• _WORK REQUIRED_:
Search the entries below for the string "them" and copy the lines that hold it.

[[ DATASET ENTRIES, beginning ]]

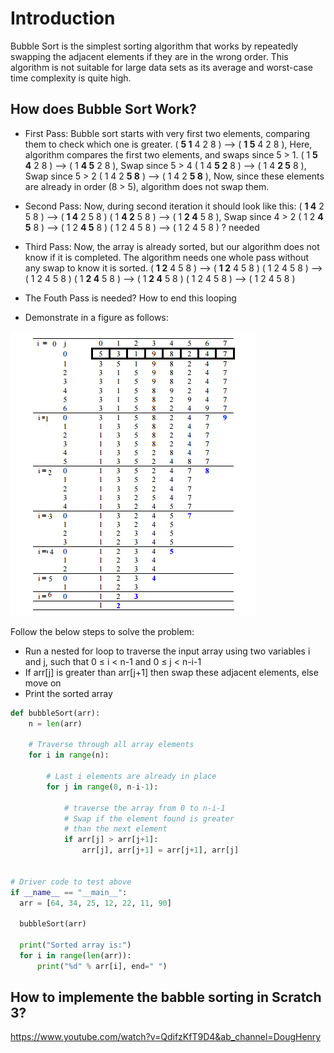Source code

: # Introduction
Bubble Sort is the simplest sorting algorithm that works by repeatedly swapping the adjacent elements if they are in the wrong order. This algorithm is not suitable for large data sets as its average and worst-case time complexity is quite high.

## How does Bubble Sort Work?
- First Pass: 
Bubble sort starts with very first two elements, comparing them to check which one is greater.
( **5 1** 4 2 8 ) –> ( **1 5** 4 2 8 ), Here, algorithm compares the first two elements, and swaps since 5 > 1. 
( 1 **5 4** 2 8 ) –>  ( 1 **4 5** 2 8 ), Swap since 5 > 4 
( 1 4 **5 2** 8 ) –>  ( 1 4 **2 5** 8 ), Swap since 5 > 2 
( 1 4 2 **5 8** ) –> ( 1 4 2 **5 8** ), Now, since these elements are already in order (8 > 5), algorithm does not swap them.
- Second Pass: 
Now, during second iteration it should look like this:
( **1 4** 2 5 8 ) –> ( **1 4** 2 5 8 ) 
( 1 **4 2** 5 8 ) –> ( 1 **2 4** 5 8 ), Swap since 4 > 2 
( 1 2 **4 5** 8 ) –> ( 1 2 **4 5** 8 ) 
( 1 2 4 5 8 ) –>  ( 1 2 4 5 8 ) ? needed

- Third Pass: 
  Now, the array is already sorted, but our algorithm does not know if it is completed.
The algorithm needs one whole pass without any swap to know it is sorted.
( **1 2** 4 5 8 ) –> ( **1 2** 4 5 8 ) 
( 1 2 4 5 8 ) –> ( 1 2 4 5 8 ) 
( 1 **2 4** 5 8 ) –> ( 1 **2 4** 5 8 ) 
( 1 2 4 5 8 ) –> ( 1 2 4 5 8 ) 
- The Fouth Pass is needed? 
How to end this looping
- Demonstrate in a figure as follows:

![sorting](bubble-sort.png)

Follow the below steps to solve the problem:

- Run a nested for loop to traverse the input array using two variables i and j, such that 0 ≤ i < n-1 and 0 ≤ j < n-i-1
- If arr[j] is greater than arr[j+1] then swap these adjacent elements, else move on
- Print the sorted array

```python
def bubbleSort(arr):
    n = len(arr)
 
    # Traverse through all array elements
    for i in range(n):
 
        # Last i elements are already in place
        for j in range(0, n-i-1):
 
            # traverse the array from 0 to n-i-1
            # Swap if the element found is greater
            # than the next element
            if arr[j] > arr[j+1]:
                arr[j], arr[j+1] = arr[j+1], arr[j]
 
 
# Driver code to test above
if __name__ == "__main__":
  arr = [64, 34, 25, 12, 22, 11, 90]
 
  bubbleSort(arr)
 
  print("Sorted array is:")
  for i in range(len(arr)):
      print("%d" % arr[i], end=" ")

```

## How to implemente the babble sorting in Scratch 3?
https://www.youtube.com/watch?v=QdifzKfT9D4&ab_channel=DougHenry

[[ DATASET ENTRIES, end ]]
[[ DATASET ENTRIES, beginning ]]

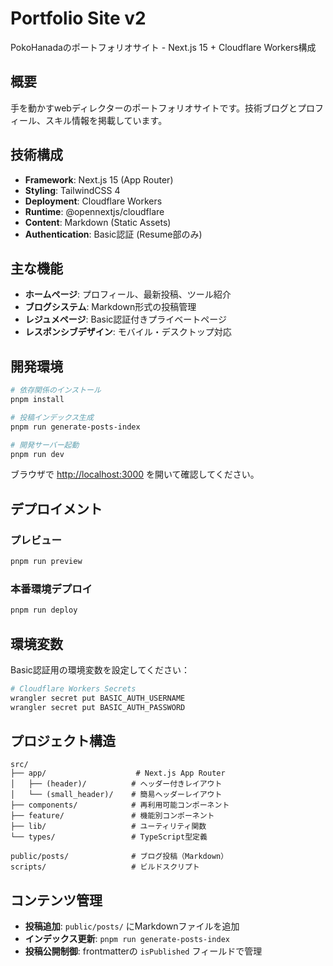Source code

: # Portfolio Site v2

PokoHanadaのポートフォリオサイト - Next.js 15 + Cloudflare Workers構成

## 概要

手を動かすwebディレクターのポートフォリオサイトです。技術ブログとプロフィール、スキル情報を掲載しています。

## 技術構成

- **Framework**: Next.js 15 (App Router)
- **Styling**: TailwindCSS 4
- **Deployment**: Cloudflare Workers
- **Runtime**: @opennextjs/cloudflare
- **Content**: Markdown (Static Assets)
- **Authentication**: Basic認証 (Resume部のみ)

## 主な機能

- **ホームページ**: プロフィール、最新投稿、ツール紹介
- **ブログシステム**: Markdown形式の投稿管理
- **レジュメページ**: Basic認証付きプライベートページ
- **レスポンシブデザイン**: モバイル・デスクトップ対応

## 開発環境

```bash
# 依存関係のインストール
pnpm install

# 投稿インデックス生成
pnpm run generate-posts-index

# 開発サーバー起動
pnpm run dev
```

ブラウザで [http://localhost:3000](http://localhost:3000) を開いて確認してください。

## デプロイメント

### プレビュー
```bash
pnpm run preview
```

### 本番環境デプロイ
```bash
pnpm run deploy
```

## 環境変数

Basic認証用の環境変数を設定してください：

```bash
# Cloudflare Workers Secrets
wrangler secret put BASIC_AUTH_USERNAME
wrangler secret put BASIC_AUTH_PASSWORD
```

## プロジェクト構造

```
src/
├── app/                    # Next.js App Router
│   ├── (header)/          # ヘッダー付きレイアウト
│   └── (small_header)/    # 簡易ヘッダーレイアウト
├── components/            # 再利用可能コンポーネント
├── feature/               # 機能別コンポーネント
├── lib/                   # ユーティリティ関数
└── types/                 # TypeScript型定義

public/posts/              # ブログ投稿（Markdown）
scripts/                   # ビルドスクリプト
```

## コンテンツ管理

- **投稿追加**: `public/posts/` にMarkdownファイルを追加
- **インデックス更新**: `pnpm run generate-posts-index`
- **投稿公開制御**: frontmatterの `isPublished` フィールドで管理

[[ DATASET ENTRIES, end ]]

• _WORKED SOLUTION_:
Bubble sort starts with very first two elements, comparing them to check which one is greater.
( 1 4 2 **5 8** ) –> ( 1 4 2 **5 8** ), Now, since these elements are already in order (8 > 5), algorithm does not swap them.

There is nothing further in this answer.